Wien Bridge Oscillator with AGC
Fig. 3.4.11 Wien Bridge Oscillator with AGC
A JFET can be used to provide automatic gain control (AGC) as shown in Fig 3.4.11. This can provide a larger amplitude output and less distortion than the diode version, and unlike the lamp stabilised version, uses readily available components.
This circuit has a variable frequency using a dual ganged potentiometer arrangement similar to the diode stabilised circuit, with R6 and R7 reducing the load on the amplifier output if the bridge potentiometers are adjusted to zero ohms. R5 is added to prevent crossover distortion problems.
Fig. 3.4.12 AGC Wien Bridge Oscillator on Breadboard
Fig. 3.4.13 AGC Wien Bridge Output 10Vpp 1kHz
Fig. 3.4.12 shows an experimental Wien Bridge AGC oscillator built on breadboard. It has useful frequency ranges as shown in Fig. 15 although the output can be found to reduce in amplitude at the extreme upper frequencies (above the range indicated) in each range, due to the loading of the output by the low resistances of the potentiometers. Fitting higher value resistors for R6 and R7 reduces this effect but also restricts the frequency range.
Fig. 3.4.13 illustrates a typical sine wave output at 1kHz 10Vpp.
Automatic Gain Control (AGC)
Fig. 3.4.14 AGC Action at Start-up
Fig. 3.4.14 shows a computer simulation of the oscillator waveforms during the first 45ms after start up, and how the AGC system stabilises the amplitude of the output wave. The output wave of IC1 is coloured green and the input signal is shown by the blue waveform. The controlling voltage applied to the gate of TR1 is coloured red.
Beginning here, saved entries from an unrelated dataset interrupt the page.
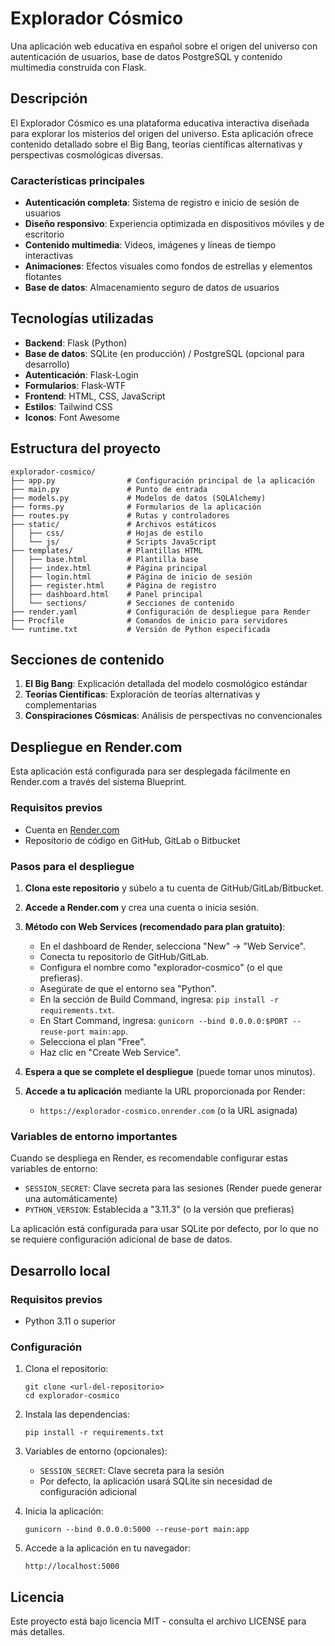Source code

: # Explorador Cósmico

Una aplicación web educativa en español sobre el origen del universo con autenticación de usuarios, base de datos PostgreSQL y contenido multimedia construida con Flask.

## Descripción

El Explorador Cósmico es una plataforma educativa interactiva diseñada para explorar los misterios del origen del universo. Esta aplicación ofrece contenido detallado sobre el Big Bang, teorías científicas alternativas y perspectivas cosmológicas diversas.

### Características principales

- **Autenticación completa**: Sistema de registro e inicio de sesión de usuarios
- **Diseño responsivo**: Experiencia optimizada en dispositivos móviles y de escritorio
- **Contenido multimedia**: Videos, imágenes y líneas de tiempo interactivas
- **Animaciones**: Efectos visuales como fondos de estrellas y elementos flotantes
- **Base de datos**: Almacenamiento seguro de datos de usuarios

## Tecnologías utilizadas

- **Backend**: Flask (Python)
- **Base de datos**: SQLite (en producción) / PostgreSQL (opcional para desarrollo)
- **Autenticación**: Flask-Login
- **Formularios**: Flask-WTF
- **Frontend**: HTML, CSS, JavaScript
- **Estilos**: Tailwind CSS
- **Iconos**: Font Awesome

## Estructura del proyecto

```
explorador-cosmico/
├── app.py                # Configuración principal de la aplicación
├── main.py               # Punto de entrada
├── models.py             # Modelos de datos (SQLAlchemy)
├── forms.py              # Formularios de la aplicación
├── routes.py             # Rutas y controladores
├── static/               # Archivos estáticos
│   ├── css/              # Hojas de estilo
│   └── js/               # Scripts JavaScript
├── templates/            # Plantillas HTML
│   ├── base.html         # Plantilla base
│   ├── index.html        # Página principal
│   ├── login.html        # Página de inicio de sesión
│   ├── register.html     # Página de registro
│   ├── dashboard.html    # Panel principal
│   └── sections/         # Secciones de contenido
├── render.yaml           # Configuración de despliegue para Render
├── Procfile              # Comandos de inicio para servidores
└── runtime.txt           # Versión de Python especificada
```

## Secciones de contenido

1. **El Big Bang**: Explicación detallada del modelo cosmológico estándar
2. **Teorías Científicas**: Exploración de teorías alternativas y complementarias
3. **Conspiraciones Cósmicas**: Análisis de perspectivas no convencionales

## Despliegue en Render.com

Esta aplicación está configurada para ser desplegada fácilmente en Render.com a través del sistema Blueprint.

### Requisitos previos

- Cuenta en [Render.com](https://render.com)
- Repositorio de código en GitHub, GitLab o Bitbucket

### Pasos para el despliegue

1. **Clona este repositorio** y súbelo a tu cuenta de GitHub/GitLab/Bitbucket.

2. **Accede a Render.com** y crea una cuenta o inicia sesión.

3. **Método con Web Services (recomendado para plan gratuito)**:
   - En el dashboard de Render, selecciona "New" → "Web Service".
   - Conecta tu repositorio de GitHub/GitLab.
   - Configura el nombre como "explorador-cosmico" (o el que prefieras).
   - Asegúrate de que el entorno sea "Python".
   - En la sección de Build Command, ingresa: `pip install -r requirements.txt`.
   - En Start Command, ingresa: `gunicorn --bind 0.0.0.0:$PORT --reuse-port main:app`.
   - Selecciona el plan "Free".
   - Haz clic en "Create Web Service".

4. **Espera a que se complete el despliegue** (puede tomar unos minutos).

5. **Accede a tu aplicación** mediante la URL proporcionada por Render:
   - `https://explorador-cosmico.onrender.com` (o la URL asignada)

### Variables de entorno importantes

Cuando se despliega en Render, es recomendable configurar estas variables de entorno:

- `SESSION_SECRET`: Clave secreta para las sesiones (Render puede generar una automáticamente)
- `PYTHON_VERSION`: Establecida a "3.11.3" (o la versión que prefieras)

La aplicación está configurada para usar SQLite por defecto, por lo que no se requiere configuración adicional de base de datos.

## Desarrollo local

### Requisitos previos

- Python 3.11 o superior

### Configuración

1. Clona el repositorio:
   ```
   git clone <url-del-repositorio>
   cd explorador-cosmico
   ```

2. Instala las dependencias:
   ```
   pip install -r requirements.txt
   ```

3. Variables de entorno (opcionales):
   - `SESSION_SECRET`: Clave secreta para la sesión
   - Por defecto, la aplicación usará SQLite sin necesidad de configuración adicional

4. Inicia la aplicación:
   ```
   gunicorn --bind 0.0.0.0:5000 --reuse-port main:app
   ```

5. Accede a la aplicación en tu navegador:
   ```
   http://localhost:5000
   ```

## Licencia

Este proyecto está bajo licencia MIT - consulta el archivo LICENSE para más detalles.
The numbers in circles refer to the numbered paragraphs below.
The gain of the amplifier is initially set by the ratio of R4(10K) and R3(4K7)
1. For the first few milliseconds after switch on, the voltage on TR1 gate is 0V, therefore the drain/source channel has a very low resistance compared with R3 and the gain of the amplifier is 3.13, and after 5ms the output waveform begins to grow rapidly.
2. The output wave is fed back to D1, which rectifies the negative half cycles of the wave to produce a negative DC voltage that grows negatively as C1 charges.
3. As TR1 gate becomes more negative, the resistance of the JFET increases, adding to the resistance of R3 and reducing the amplifier gain.
4. The output amplitude falls too far, slightly over compensating, but this reduces the negative gate voltage allowing the output to increase again.
5. After about 45ms the gate voltage VGS settles at about –2V and the system stabilises the gain at 3 and the input wave can now be seen to be 1/3 of the amplitude of the output wave.